Question

A body of mass 5kg under the action of constant force \[\vec F = {F_x}\hat i + {F_y}\hat j\] has velocity at \[t = 0s\] as \[\vec v = (6\hat i - 2\hat j)m/s\] and at \[t = 10s\] as \[\vec v = + 6\hat j{\text{ }}m/s.\] The force \[\vec F\] is:
A.) \[( - 3\hat i + 4\hat j)N\]
B.) \[( - \dfrac{3}{5}\hat i + \dfrac{4}{5}\hat j)N\]
C.) \[(3\hat i - 4\hat j)N\]
D.) \[(\dfrac{3}{5}\hat i - \dfrac{4}{5}\hat j)N\]

Answer 1

Hint: A force is a push or pull on an object which results from the interaction of the object with another object. Whenever the two objects touch, there is a force on each of the objects. Once the contract ends, the two subjects do not feel forced any more. Forces exist only by interaction.

Complete step-by-step answer:
Formula Used: \[F = \dfrac{{dP}}{{dt}}\]

Given in the question:

\[{\vec v_i} = (6\hat i - 2\hat j)m/s\] at \[t = 0\sec \]
\[{\vec v_j} = 6\hat jm/s\] at \[t = 10\sec \]

m = 5kg

Constant force, \[F = \dfrac{{dP}}{{dt}}\]

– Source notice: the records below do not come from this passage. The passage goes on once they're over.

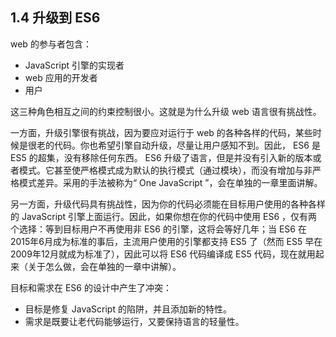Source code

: ## 1.4 升级到 ES6

web 的参与者包含：

* JavaScript 引擎的实现者
* web 应用的开发者
* 用户

这三种角色相互之间的约束控制很小。这就是为什么升级 web 语言很有挑战性。

一方面，升级引擎很有挑战，因为要应对运行于 web 的各种各样的代码，某些时候是很老的代码。你也希望引擎自动升级，尽量让用户感知不到。因此， ES6 是 ES5 的超集，没有移除任何东西。 ES6 升级了语言，但是并没有引入新的版本或者模式。它甚至使严格模式成为默认的执行模式（通过模块），而没有增加与非严格模式差异。采用的手法被称为“ One JavaScript ”，会在单独的一章里面讲解。

另一方面，升级代码具有挑战性，因为你的代码必须能在目标用户使用的各种各样的 JavaScript 引擎上面运行。因此，如果你想在你的代码中使用 ES6 ，仅有两个选择：等到目标用户不再使用非 ES6 的引擎，这将会等好几年；当 ES6 在2015年6月成为标准的事后，主流用户使用的引擎都支持 ES5 了（然而 ES5 早在2009年12月就成为标准了），因此可以将 ES6 代码编译成 ES5 代码，现在就用起来（关于怎么做，会在单独的一章中讲解）。

目标和需求在 ES6 的设计中产生了冲突：

* 目标是修复 JavaScript 的陷阱，并且添加新的特性。
* 需求是既要让老代码能够运行，又要保持语言的轻量性。
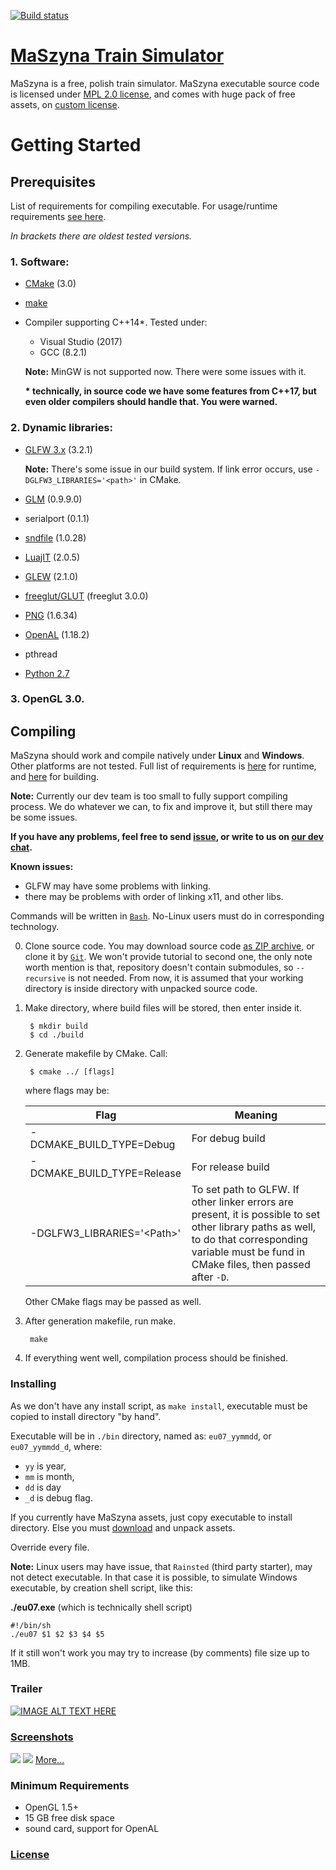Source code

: [![Build status](https://ci.appveyor.com/api/projects/status/ouns27vystoasiwx?svg=true)](https://ci.appveyor.com/project/Milek7/maszyna-8kwj6/branch/master)
# [MaSzyna Train Simulator](https://eu07.pl/?setlang=en)
MaSzyna is a free, polish train simulator. MaSzyna executable source code is licensed under [MPL 2.0 license](https://www.mozilla.org/en-US/MPL/2.0/), and comes with huge pack of free assets, on [custom license](https://eu07.pl/theme/Maszyna/dokumentacja/inne/readme_pliki/en-licence.html).

# Getting Started
## Prerequisites
List of requirements for compiling executable. For usage/runtime requirements [see here](#minimum-requirements).

*In brackets there are oldest tested versions.*

### **1. Software:**
- [CMake](https://cmake.org/) (3.0)
- [make](https://www.gnu.org/software/make/)
- Compiler supporting C++14*. Tested under:
  - Visual Studio (2017)
  - GCC (8.2.1)

  **Note:** MinGW is not supported now. There were some issues with it.
  
  **\* technically, in source code we have some features from C++17, but even older compilers should handle that. You were warned.**

### **2. Dynamic libraries:**

- [GLFW 3.x](https://www.glfw.org/) (3.2.1)

  **Note:** There's some issue in our build system. If link error occurs, use `-DGLFW3_LIBRARIES='<path>'` in CMake.
- [GLM](https://glm.g-truc.net/) (0.9.9.0)
- serialport (0.1.1)
- [sndfile](https://github.com/erikd/libsndfile) (1.0.28)
- [LuajIT](http://luajit.org/) (2.0.5)
- [GLEW](http://glew.sourceforge.net/) (2.1.0)
- [freeglut/GLUT](http://freeglut.sourceforge.net/) (freeglut 3.0.0)
- [PNG](http://www.libpng.org/pub/png/libpng.html) (1.6.34)
- [OpenAL](https://www.openal.org/) (1.18.2)
- pthread
- [Python 2.7](https://www.python.org)

### **3. OpenGL 3.0.**

## Compiling
MaSzyna should work and compile natively under **Linux** and **Windows**. Other platforms are not tested. Full list of requirements is [here](#minimum-requirements) for runtime, and [here](#2-dynamic-libraries) for building.

**Note:** Currently our dev team is too small to fully support compiling process. We do whatever we can, to fix and improve it, but still there may be some issues.

**If you have any problems, feel free to send [issue](https://github.com/eu07/maszyna/issues), or write to us on [our dev chat](https://milek7.pl:8065/eu07/channels/dev).**

**Known issues:**
 - GLFW may have some problems with linking.
 - there may be problems with order of linking x11, and other libs.

Commands will be written in [`Bash`](https://www.gnu.org/software/bash/). No-Linux users must do in corresponding technology.

0. Clone source code.
  You may download source code [as ZIP archive](https://github.com/eu07/maszyna/archive/master.zip), or clone it by [`Git`](https://git-scm.com/). We won't provide tutorial to second one, the only note worth mention is that, repository doesn't contain submodules, so `--recursive` is not needed. From now, it is assumed that your working directory is inside directory with unpacked source code.
1. Make directory, where build files will be stored, then enter inside it.

        $ mkdir build
        $ cd ./build

2. Generate makefile by CMake. Call:
        
        $ cmake ../ [flags]

     where flags may be:

     | Flag                        | Meaning           |
     |-----------------------------|-------------------|
     | -DCMAKE_BUILD_TYPE=Debug    | For debug build   |
     | -DCMAKE_BUILD_TYPE=Release  | For release build |
     | -DGLFW3_LIBRARIES='\<Path>' | To set path to GLFW. If other linker errors are present, it is possible to set other library paths as well, to do that corresponding variable must be fund in CMake files, then passed after `-D`. |

     Other CMake flags may be passed as well.

3. After generation makefile, run make.
        
        make

4. If everything went well, compilation process should be finished.

### Installing
  As we don't have any install script, as `make install`, executable must be copied to install directory "by hand".

  Executable will be in `./bin` directory, named as: `eu07_yymmdd`, or `eu07_yymmdd_d`, where:
  - `yy` is year,
  - `mm` is month,
  - `dd` is day
  - `_d` is debug flag.

  If you currently have MaSzyna assets, just copy executable to install directory.
  Else you must [download](http://stuff.eu07.pl/MaSzyna-release-latest.zip) and unpack assets.

  Override every file.

  **Note:** Linux users may have issue, that `Rainsted` (third party starter), may not detect executable. In that case it is possible, to simulate Windows executable, by creation shell script, like this:
  
  **./eu07.exe** (which is technically shell script)

    #!/bin/sh
    ./eu07 $1 $2 $3 $4 $5

  If it still won't work you may try to increase (by comments) file size up to 1MB.
  
### Trailer
[![IMAGE ALT TEXT HERE](https://img.youtube.com/vi/BqmuKr4MYm8/0.jpg)](https://www.youtube.com/watch?v=BqmuKr4MYm8)
### [Screenshots](https://eu07.pl/galeria/)

![](https://eu07.pl/data/uploads/dodatki2017/e6act_4.png)
![](https://eu07.pl/data/uploads/gallery/2018/cien_2018.png)
[More...](https://eu07.pl/forum/index.php/topic,14630.0.html)
### Minimum Requirements
- OpenGL 1.5+
- 15 GB free disk space
- sound card, support for OpenAL

### [License](LICENSE)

\[F = m\dfrac{{dv}}{{dt}}\]
\[F = 5\dfrac{{{{\vec v}_f} - {{\vec v}_i}}}{{{t_f} - {t_i}}}\]
\[F = 5\dfrac{{(6\hat j) - (6\hat i - 2\hat j)}}{{10}}\]
\[F = \dfrac{{ - 6\hat j + 8\hat j}}{2}\]
\[F = ( - 3\hat i + 4\hat j)\].

Hence, option A is the right answer.

Note: Constant Force is a quick tool to add constant strength to a Rigid Body. It works great for one shot objects like rockets, because you don't want it to start with a major velocity but rather to accelerate. Motion of an object on the earth's surface subject to the pull of the gravity of the earth is an example of such a system with such energy.